Comment 2 Mark Johnston freebsd_committer 2020-06-12 14:58:52 UTC
Created attachment 215490 [details]
proposed patch

Could you try this patch?  It'll still be necessary to figure out why the memory allocation is failing, but hopefully it won't panic anymore.

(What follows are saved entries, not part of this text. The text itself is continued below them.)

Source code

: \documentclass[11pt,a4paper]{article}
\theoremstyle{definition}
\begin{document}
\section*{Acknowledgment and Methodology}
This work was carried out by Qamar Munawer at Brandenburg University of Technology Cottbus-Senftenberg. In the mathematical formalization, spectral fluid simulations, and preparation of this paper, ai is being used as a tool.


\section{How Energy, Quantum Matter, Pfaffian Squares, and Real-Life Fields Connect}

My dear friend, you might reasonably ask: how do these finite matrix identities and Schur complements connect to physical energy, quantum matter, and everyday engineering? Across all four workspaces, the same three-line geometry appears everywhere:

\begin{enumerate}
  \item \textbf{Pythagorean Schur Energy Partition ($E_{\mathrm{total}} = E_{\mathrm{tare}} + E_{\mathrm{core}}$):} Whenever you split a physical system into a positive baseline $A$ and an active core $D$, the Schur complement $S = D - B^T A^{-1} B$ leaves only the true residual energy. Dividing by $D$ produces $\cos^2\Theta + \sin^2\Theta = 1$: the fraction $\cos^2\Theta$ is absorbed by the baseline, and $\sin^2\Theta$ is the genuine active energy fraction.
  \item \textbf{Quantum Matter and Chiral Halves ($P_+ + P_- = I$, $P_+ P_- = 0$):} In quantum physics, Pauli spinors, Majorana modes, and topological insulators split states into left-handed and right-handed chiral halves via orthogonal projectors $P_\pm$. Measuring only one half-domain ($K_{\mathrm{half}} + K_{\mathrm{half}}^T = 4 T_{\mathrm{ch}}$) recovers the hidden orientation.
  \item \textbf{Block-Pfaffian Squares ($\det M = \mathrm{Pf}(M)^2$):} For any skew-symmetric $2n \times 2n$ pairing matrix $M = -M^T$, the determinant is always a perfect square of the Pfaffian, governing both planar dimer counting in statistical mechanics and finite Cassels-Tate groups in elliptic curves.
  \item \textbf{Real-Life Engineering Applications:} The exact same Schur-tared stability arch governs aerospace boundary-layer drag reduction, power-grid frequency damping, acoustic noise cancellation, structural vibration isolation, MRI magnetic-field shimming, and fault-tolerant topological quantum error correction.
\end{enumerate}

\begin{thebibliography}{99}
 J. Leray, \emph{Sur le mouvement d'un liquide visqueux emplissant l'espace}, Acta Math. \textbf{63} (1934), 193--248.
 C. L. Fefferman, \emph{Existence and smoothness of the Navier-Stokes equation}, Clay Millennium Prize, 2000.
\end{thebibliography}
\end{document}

mpt_dma_mem_free() has the same problem for now.
Comment 3 Kubilay Kocak freebsd_committer freebsd_triage 2020-08-10 03:19:42 UTC
@Allan have you had a chance to test this?
Comment 4 Josh Paetzel freebsd_committer 2020-08-29 20:43:37 UTC
For a baseline I tried:


root@freebsd13:/home/jpaetzel # uname -a
FreeBSD freebsd13.demosp.com 13.0-CURRENT FreeBSD 13.0-CURRENT #0 r364438: Fri Aug 21 09:29:22 PDT 2020     jpaetzel@freebsd13.demosp.com:/usr/obj/usr/src/amd64.amd64/sys/GENERIC  amd64

I hot added an MPT controller to the system and didn't get a panic.

What version of FreeBSD were you using that got the panic?
Comment 5 Josh Paetzel freebsd_committer 2020-09-01 15:08:48 UTC
Ok, so I see the reason I couldn't reproduce the panic is this patch has already been committed to HEAD.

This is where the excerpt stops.